The advice the Canucks could use can be summed up in five words: stay out of the box. Vancouver gave up six man advantages on Saturday night, which isn’t a lot, but that’s not the point. The point is the types of penalties they’re giving up right now: dumb penalties. Look no further than Shane O’Brien’s stupid penalty midway through the 2nd period last night. With the Canucks up 2-0, O’Brien got his arm up into the face of the Kings player to take an obvious roughing call. The puck had already been played out of the area and O’Brien didn’t hit him very hard. The Kings scored on that power play and the Canucks lost the game, which magnified the blunder.
As bad as O’Brien’s penalty was, it pales in comparison to the play of Andrew Alberts. So far Alberts has been responsible for putting the Canucks shorthanded for a combined 13 minutes. That’s significant when you consider how poor the Canucks have been at killing penalties. So far the Kings are 4 for 9 with the man advantage. Bet on Alberts to sit out game 3 with Aaron Rome probably healthy enough to play. Personally, I think Nolan Baumgartner deserves to play ahead of Alberts, but I don’t think Alain Vigneault is thinking along those lines.
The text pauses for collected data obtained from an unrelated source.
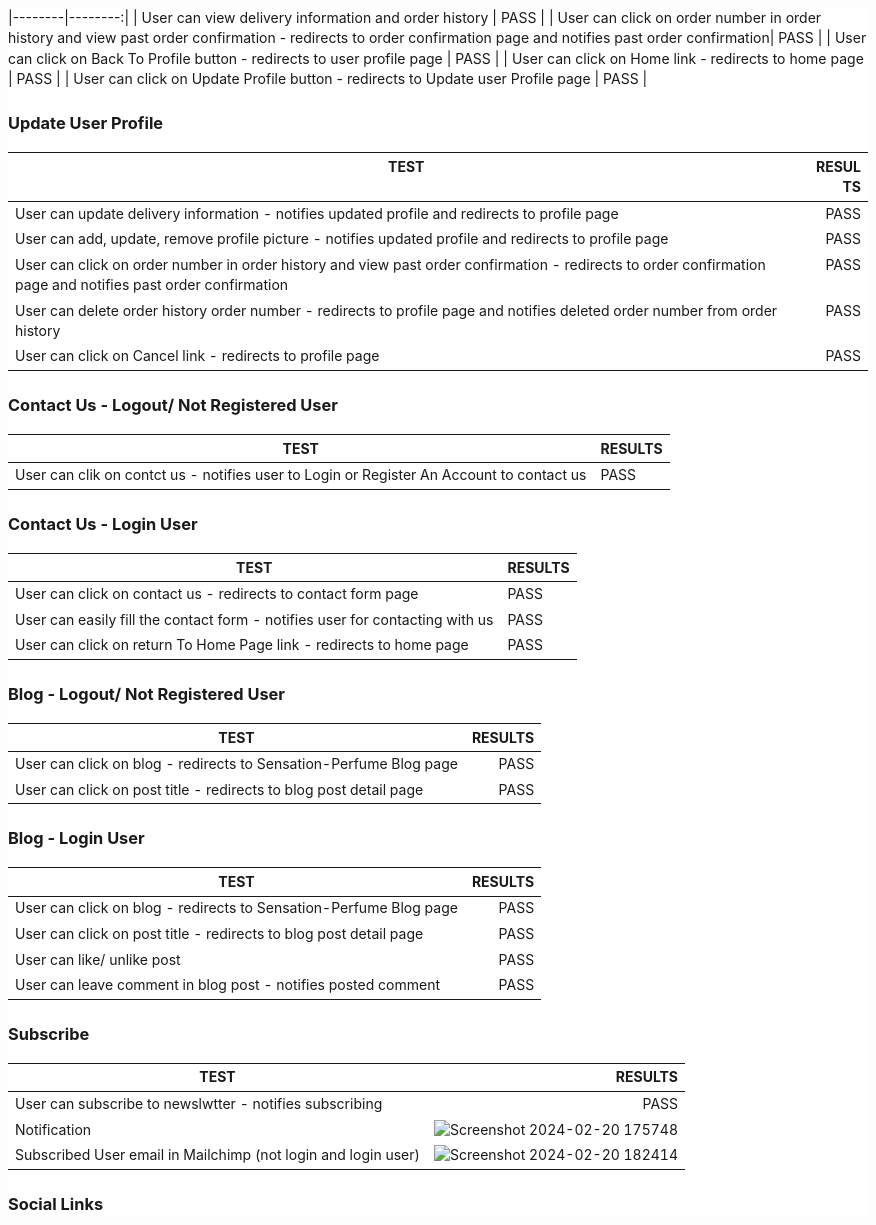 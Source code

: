 |--------|--------:|
| User can view delivery information and order history                                                                                                        |  PASS |
| User can click on order number in order history and view past order confirmation - redirects to order confirmation page and notifies past order confirmation|  PASS |
| User can click on Back To Profile button - redirects to user profile page                                                                                   |  PASS |
| User can click on Home link - redirects to home page                                                                                                        |  PASS |
| User can click on Update Profile button - redirects to Update user Profile page                                                                             |  PASS |
### Update User Profile
|    TEST                                                                                                                                                     |  RESULTS |
|--------|--------:|
| User can update delivery information - notifies updated profile and redirects to profile page                                                               |  PASS |
| User can add, update, remove profile picture - notifies updated profile and redirects to profile page                                                       |  PASS |
| User can click on order number in order history and view past order confirmation - redirects to order confirmation page and notifies past order confirmation|  PASS |
| User can delete order history order number - redirects to profile page and notifies deleted order number from order history                                 |  PASS |
| User can click on Cancel link - redirects to profile page                                                                                                   |  PASS |
### Contact Us - Logout/ Not Registered User
|   TEST                                         |  RESULTS  |
|----------|--------|
| User can clik on contct us - notifies user to Login or Register An Account to contact us| PASS |
### Contact Us - Login User
|  TEST                                     |  RESULTS  |
|---------|----------|
| User can click on contact us - redirects to contact form page                | PASS |
| User can easily fill the contact form - notifies user for contacting with us | PASS |
| User can click on return To Home Page link - redirects to home page          | PASS |
### Blog - Logout/ Not Registered User
|   TEST                                                            |  RESULTS  |
|----------|-----------:|
| User can click on blog - redirects to Sensation-Perfume Blog page |  PASS |
| User can click on post title - redirects to blog post detail page |  PASS |
### Blog - Login User
|   TEST                                                            |  RESULTS  |
|-------|---------:|
| User can click on blog - redirects to Sensation-Perfume Blog page |  PASS |
| User can click on post title - redirects to blog post detail page |  PASS |
| User can like/ unlike post                                        |  PASS |
| User can leave comment in blog post - notifies posted comment     |  PASS |
### Subscribe
|  TEST      | RESULTS |
|--------|-------:|
| User can subscribe to newslwtter - notifies subscribing | PASS |
| Notification | <img width="818" alt="Screenshot 2024-02-20 175748" src="https://github.com/Indrakens/sensation-perfume/assets/127971416/f1641f8a-bc6d-483e-9518-ec9744751abd">|
| Subscribed User email in Mailchimp (not login and login user) | <img width="959" alt="Screenshot 2024-02-20 182414" src="https://github.com/Indrakens/sensation-perfume/assets/127971416/4c2ffbc9-4bde-4aa2-9efe-45ced68d7f4e">|
### Social Links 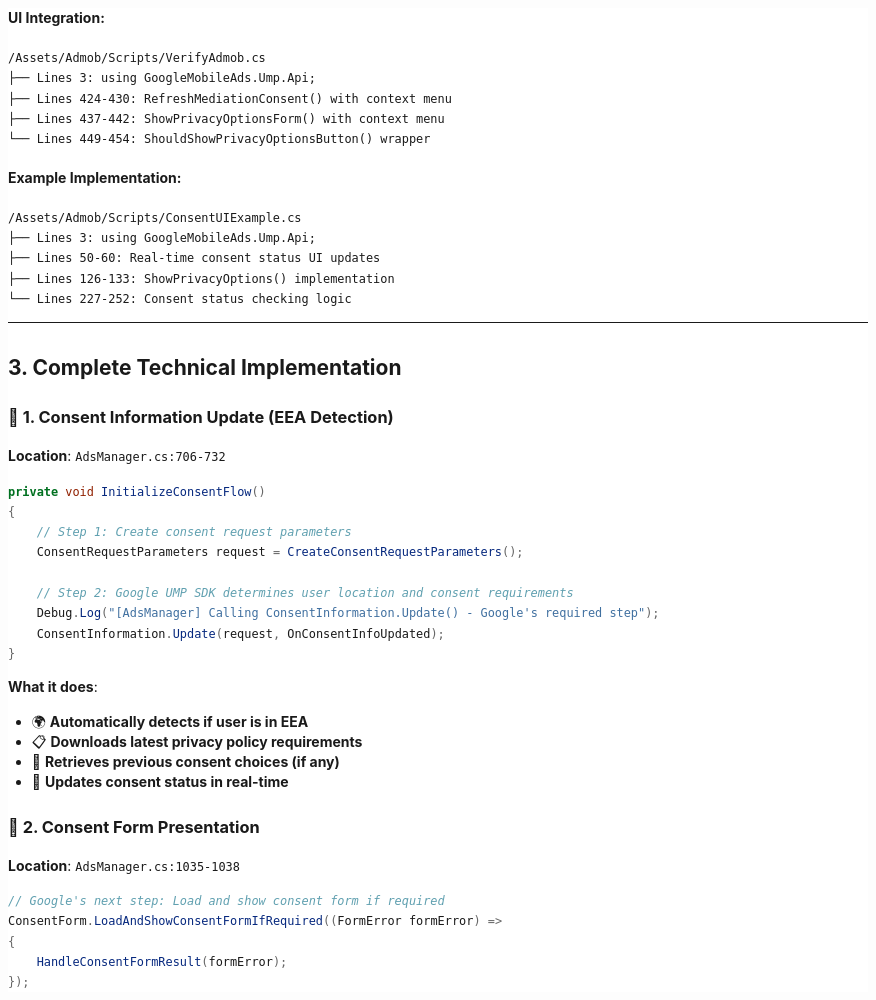 #### **UI Integration**:
```
/Assets/Admob/Scripts/VerifyAdmob.cs
├── Lines 3: using GoogleMobileAds.Ump.Api;
├── Lines 424-430: RefreshMediationConsent() with context menu
├── Lines 437-442: ShowPrivacyOptionsForm() with context menu
└── Lines 449-454: ShouldShowPrivacyOptionsButton() wrapper
```

#### **Example Implementation**:
```
/Assets/Admob/Scripts/ConsentUIExample.cs
├── Lines 3: using GoogleMobileAds.Ump.Api;
├── Lines 50-60: Real-time consent status UI updates
├── Lines 126-133: ShowPrivacyOptions() implementation
└── Lines 227-252: Consent status checking logic
```

---

## 3. Complete Technical Implementation

### 🔧 **1. Consent Information Update (EEA Detection)**

**Location**: `AdsManager.cs:706-732`

```csharp
private void InitializeConsentFlow()
{
    // Step 1: Create consent request parameters
    ConsentRequestParameters request = CreateConsentRequestParameters();
    
    // Step 2: Google UMP SDK determines user location and consent requirements
    Debug.Log("[AdsManager] Calling ConsentInformation.Update() - Google's required step");
    ConsentInformation.Update(request, OnConsentInfoUpdated);
}
```

**What it does**:
- 🌍 **Automatically detects if user is in EEA**
- 📋 **Downloads latest privacy policy requirements**
- 💾 **Retrieves previous consent choices (if any)**
- 🔄 **Updates consent status in real-time**

### 🔧 **2. Consent Form Presentation**

**Location**: `AdsManager.cs:1035-1038`

```csharp
// Google's next step: Load and show consent form if required
ConsentForm.LoadAndShowConsentFormIfRequired((FormError formError) =>
{
    HandleConsentFormResult(formError);
});
```
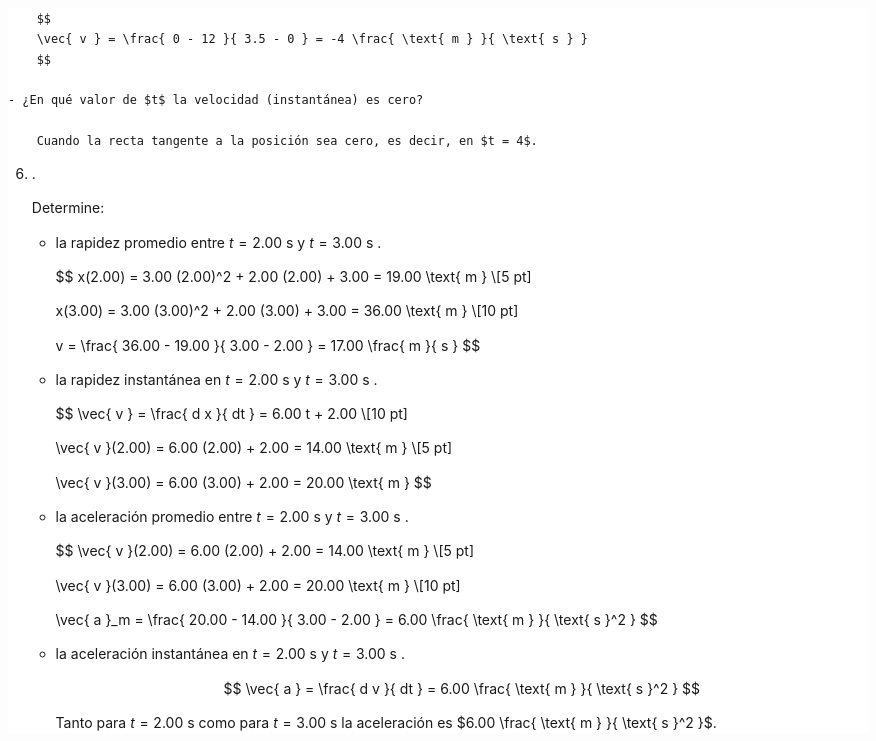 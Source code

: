         $$
        \vec{ v } = \frac{ 0 - 12 }{ 3.5 - 0 } = -4 \frac{ \text{ m } }{ \text{ s } }
        $$

    - ¿En qué valor de $t$ la velocidad (instantánea) es cero?

        Cuando la recta tangente a la posición sea cero, es decir, en $t = 4$.

6. .

    Determine:

    - la rapidez promedio entre $t = 2.00 \text{ s }$ y $t = 3.00 \text{ s }$.

        $$
        x(2.00) = 3.00 (2.00)^2 + 2.00 (2.00) + 3.00 = 19.00 \text{ m } \\[5 pt]

        x(3.00) = 3.00 (3.00)^2 + 2.00 (3.00) + 3.00 = 36.00 \text{ m } \\[10 pt]

        v = \frac{ 36.00 - 19.00 }{ 3.00 - 2.00 } = 17.00 \frac{ m }{ s }
        $$

    - la rapidez instantánea en $t = 2.00 \text{ s }$ y $t = 3.00 \text{ s }$.

        $$
        \vec{ v } = \frac{ d x }{ dt } = 6.00 t + 2.00 \\[10 pt]

        \vec{ v }(2.00) = 6.00 (2.00) + 2.00 = 14.00 \text{ m } \\[5 pt]

        \vec{ v }(3.00) = 6.00 (3.00) + 2.00 = 20.00 \text{ m }
        $$

    - la aceleración promedio entre $t = 2.00 \text{ s }$ y $t = 3.00 \text{ s }$.

        $$
        \vec{ v }(2.00) = 6.00 (2.00) + 2.00 = 14.00 \text{ m } \\[5 pt]

        \vec{ v }(3.00) = 6.00 (3.00) + 2.00 = 20.00 \text{ m } \\[10 pt]

        \vec{ a }_m = \frac{ 20.00 - 14.00 }{ 3.00 - 2.00 } = 6.00 \frac{ \text{ m } }{ \text{ s }^2 }
        $$

    - la aceleración instantánea en $t = 2.00 \text{ s }$ y $t = 3.00 \text{ s }$.

        $$
        \vec{ a } = \frac{ d v }{ dt } = 6.00 \frac{ \text{ m } }{ \text{ s }^2 }
        $$

        Tanto para $t = 2.00 \text{ s }$ como para $t = 3.00 \text{ s }$ la aceleración es $6.00 \frac{ \text{ m } }{ \text{ s }^2 }$.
With that said, game 2 was decided on a bad call, a too many men on the ice penalty in overtime. Rule 74.1 states: “If in the course of a substitution either the player(s) entering the play or the player(s) retiring is struck by the puck accidentally, the play will not be stopped and no penalty will be called”. Clearly, Kevin Bieksa was trying to get out of the way and did not play the puck intentionally. Maybe Terry Murray pulled a ‘Marc Crawford’ on the Kings bench:
With that said, the Kings were the better team on Saturday and deserved to win the game. They outshot the Canucks 32-26 and probably had the better scoring chances. It will be interesting to see if Alain Vigneault continues to play mainly three lines, rather than four, as he has for most of the season. If he decides to stick with giving his fourth liners 5-6 minutes a night, it might be a good idea to insert Tanner Glass into the lineup for a little bit of grit. Steve Bernier is also someone who might deserve a promotion, perhaps to the third line in place of Jannik Hansen.
Of course, these are minor details in comparison to the real keys to winning: Roberto Luongo playing at the top of his game and the Sedins finding the back of the net. We’ll see if they can do that on the road (a place that has not been kind to this bunch) for the next two games.